Sollevai le palpebre per osservarmi intorno. Rosalie era accanto a me, che prendeva appunti su un blocco note frettolosamente, mi girai dall’altra parte e vidi uno specchio, messo in orizzontale, lungo poco più del lettino su cui stendersi.
«Cosa vedi in quello specchio?» mi chiese all’improvviso, mi voltai e la guardai per poi posare di nuovo lo sguardo su quello specchio. Osservai il mio riflesso, come avevo fatto quella mattina stessa, e non vedevo altro che me rovinata. Ero rovinata. Non ero più la Lauren sorridente, allegra, spensierata dell’anno precedente. Quella Lauren si era come bruciata lentamente, lasciando dietro di sé una scia di bei ricordi, che non sarebbero mai potuti tornare, in nessun modo. Mi rifiutavo prontamente di ricordare tutto, per non sprofondare più in basso, anche se ero già al limite.
«Vedo la solitudine.»
«Tu non sei sola.»
«E invece sì» ribattei prontamente. Era un momento di estrema debolezza, un momento in cui lentamente stavano riaffiorando le scene del passato, stavano tornando a tormentarmi, a non lasciarmi dormire, a bruciarmi, di nuovo, fino a consumarmi. Ma non mi sarei lasciata consumare del tutto.
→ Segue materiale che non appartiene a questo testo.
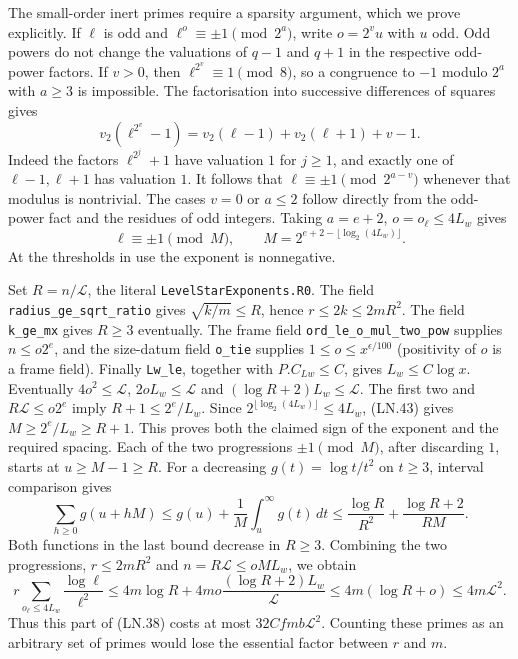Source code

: The small-order inert primes require a sparsity argument, which
we prove explicitly.  If $\ell$ is odd and
$\ell^o\equiv\pm1\pmod{2^a}$, write $o=2^vu$ with $u$ odd.
Odd powers do not change the valuations of $q-1$ and $q+1$ in
the respective odd-power factors.  If $v>0$, then
$\ell^{2^v}\equiv1\pmod8$, so a congruence to $-1$ modulo
$2^a$ with $a\ge3$ is impossible.  The factorisation into
successive differences of squares gives
\[
 v_2(\ell^{2^v}-1)=v_2(\ell-1)+v_2(\ell+1)+v-1.
 \tag{LN.42}
\]
Indeed the factors $\ell^{2^j}+1$ have valuation $1$ for
$j\ge1$, and exactly one of $\ell-1,\ell+1$ has valuation $1$.
It follows that $\ell\equiv\pm1\pmod{2^{a-v}}$ whenever that
modulus is nontrivial.  The cases $v=0$ or $a\le2$ follow directly
from the odd-power fact and the residues of odd integers.
Taking $a=e+2$, $o=o_\ell\le4L_w$ gives
\[
 \ell\equiv\pm1\pmod M,\qquad
 M=2^{e+2-\lfloor\log_2(4L_w)\rfloor}.               \tag{LN.43}
\]
At the thresholds in use the exponent is nonnegative.

Set $R=n/\mathcal L$, the literal \texttt{LevelStarExponents.R0}.
The field \texttt{radius\_ge\_sqrt\_ratio} gives
$\sqrt{k/m}\le R$, hence $r\le2k\le2mR^2$.
The field \texttt{k\_ge\_mx} gives $R\ge3$ eventually.
The frame field \texttt{ord\_le\_o\_mul\_two\_pow} supplies
$n\le o2^e$, and the size-datum field \texttt{o\_tie} supplies
$1\le o\le x^{\epsilon/100}$ (positivity of $o$ is a frame field).
Finally \texttt{Lw\_le}, together with $P.C_{Lw}\le C$, gives
$L_w\le C\log x$.
Eventually $4o^2\le\mathcal L$,
$2oL_w\le\mathcal L$ and
$(\log R+2)L_w\le\mathcal L$.  The first two and
$R\mathcal L\le o2^e$ imply
$R+1\le2^e/L_w$.  Since
$2^{\lfloor\log_2(4L_w)\rfloor}\le4L_w$, (LN.43) gives
$M\ge2^e/L_w\ge R+1$.  This proves both the claimed sign of
the exponent and the required spacing.  Each of the two progressions
$\pm1\pmod M$, after discarding $1$, starts at $u\ge M-1\ge R$.
For a decreasing $g(t)=\log t/t^2$ on $t\ge3$, interval comparison
gives
\[
 \sum_{h\ge0}g(u+hM)
 \le g(u)+\frac1M\int_u^\infty g(t)\,dt
 \le\frac{\log R}{R^2}+\frac{\log R+2}{RM}.
 \tag{LN.44}
\]
Both functions in the last bound decrease in $R\ge3$.
Combining the two progressions, $r\le2mR^2$ and
$n=R\mathcal L\le oML_w$, we obtain
\[
 r\sum_{o_\ell\le4L_w}\frac{\log\ell}{\ell^2}
 \le4m\log R+
       4mo\frac{(\log R+2)L_w}{\mathcal L}
 \le4m(\log R+o)\le4m\mathcal L^2.                 \tag{LN.45}
\]
Thus this part of (LN.38) costs at most
$32Cfmb\mathcal L^2$.  Counting these primes as an arbitrary
set of primes would lose the essential factor between $r$ and $m$.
Io volevo vivere, e volevo farlo davvero.
«C’è sempre qualcuno là fuori che ti sta cercando, anche se non ne è cosciente» prese a fare i soliti discorsi da deficiente che si improvvisava psicologa. «E non lo sai nemmeno tu.»
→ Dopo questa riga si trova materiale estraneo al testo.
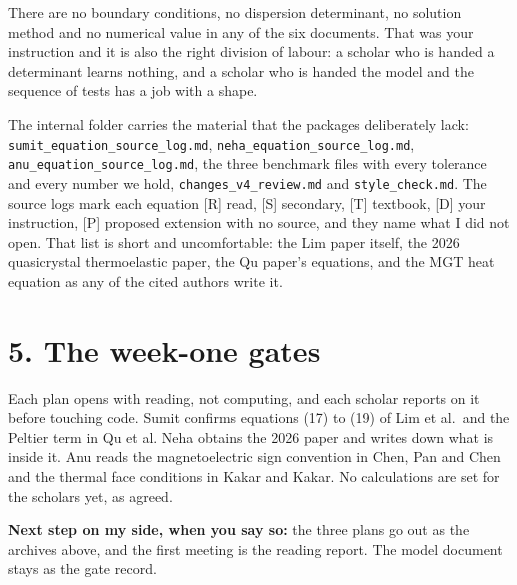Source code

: \documentclass[11pt]{article}
\begin{document}
There are no boundary conditions, no dispersion determinant, no solution method and no numerical value in
any of the six documents. That was your instruction and it is also the right division of labour: a scholar
who is handed a determinant learns nothing, and a scholar who is handed the model and the sequence of tests
has a job with a shape.

The internal folder carries the material that the packages deliberately lack:
\texttt{sumit\_equation\_source\_log.md}, \texttt{neha\_equation\_source\_log.md},
\texttt{anu\_equation\_source\_log.md}, the three benchmark files with every tolerance and every number we
hold, \texttt{changes\_v4\_review.md} and \texttt{style\_check.md}. The source logs mark each equation [R]
read, [S] secondary, [T] textbook, [D] your instruction, [P] proposed extension with no source, and they
name what I did not open. That list is short and uncomfortable: the Lim paper itself, the 2026 quasicrystal
thermoelastic paper, the Qu paper's equations, and the MGT heat equation as any of the cited authors write
it.

\section*{5. The week-one gates}

Each plan opens with reading, not computing, and each scholar reports on it before touching code. Sumit
confirms equations (17) to (19) of Lim et al.\ and the Peltier term in Qu et al. Neha obtains the 2026 paper
and writes down what is inside it. Anu reads the magnetoelectric sign convention in Chen, Pan and Chen and
the thermal face conditions in Kakar and Kakar. No calculations are set for the scholars yet, as agreed.

\noindent\textbf{Next step on my side, when you say so:} the three plans go out as the archives above, and
the first meeting is the reading report. The model document stays as the gate record.
\end{document}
Sospirai silenziosamente. «Io lo avevo trovato.»
«Evidentemente non ti bastava.»
Scossi il capo e mi misi a sedere, sotto lo sguardo rigido della psicologa. «Lo amavo, Rose, lui amava me, e questo bastava a rendermi felice.»
«Tu hai bisogno di aiuto, ancora, devi conoscere quel qualcuno che ti sconvolge, che ti faccia stare bene come Derek.»
«La cosa sta diventando ridicola, io me ne vado. Ho finito di frequentare questo studio...» mi alzai  dirigendomi verso la porta «quando vuoi, il mio numero ce l’hai.»
Uscii chiudendomi la porta alle spalle, tirando un grosso respiro. C’erano un paio di clienti che erano troppo assorti nei loro pensieri per badare a me, che mi strofinavo gli occhi pur di reprimere le poche lacrime che mi erano rimaste. Non dovevo piangere. Non volevo più essere debole.
Andai via a passo svelto, salendo in sella alla mia bici e andando a casa piuttosto in fretta, col batticuore, e la voglia di rompere qualcosa. Ero a pezzi ogni volta che qualcuno nominava Derek, ricordandomi quanto stessi bene insieme a lui.
Presi le chiavi e senza volerlo le sbattei all’interno della serratura. Poggiai la testa sulla porta, inspirando ed espirando, attirando l’attenzione di Carlita che stava innaffiando i fiori del suo giardino curatissimo.
«Tutto bene, señorita?» chiese con la sua voce, al solito, premurosa. Le rivolsi un sorriso e un ok con la mano, girai la serratura ed entrai in casa.
Accesi il portatile non per tornare a fissare quella schermata bianca, ma per accedere sul mio profilo Facebook che non usavo da tempo e di scrivere a quella che era stata la mia migliore amica finché non è successo tutto.
“Jenny, sono io, sono ancora viva, ma non credo ti interessi. Ho bisogno di te, adesso. Per favore.”
 
 
Writer’s wall
Eccomi! Innanzitutto mi voglio scusare con chi aveva letto Rotten, la precedente long  della quale avevo pubblicato il primo capitolo che poi è sparito.
Ho deciso di eliminarla perché non l’avrei continuata,  e poi in testa avevo già intenzione di scrivere qualcosa di diverso che i soliti casini stile Back To The Time.
Beh, questa è molto più introspettiva, diciamo che è la prima volta che scrivo qualcosa così, di romantico, solitamente io ci metto le storie d’amore all’interno di una vicenda piuttosto movimentata, come Back to the time.
Questa invece si incentra sui sentimenti della protagonista, di ciò che pensa, di come viene stravolta. Spero vi piaccia e che non vi annoi troppo, mi metterò presto a scrivere il secondo capitolo!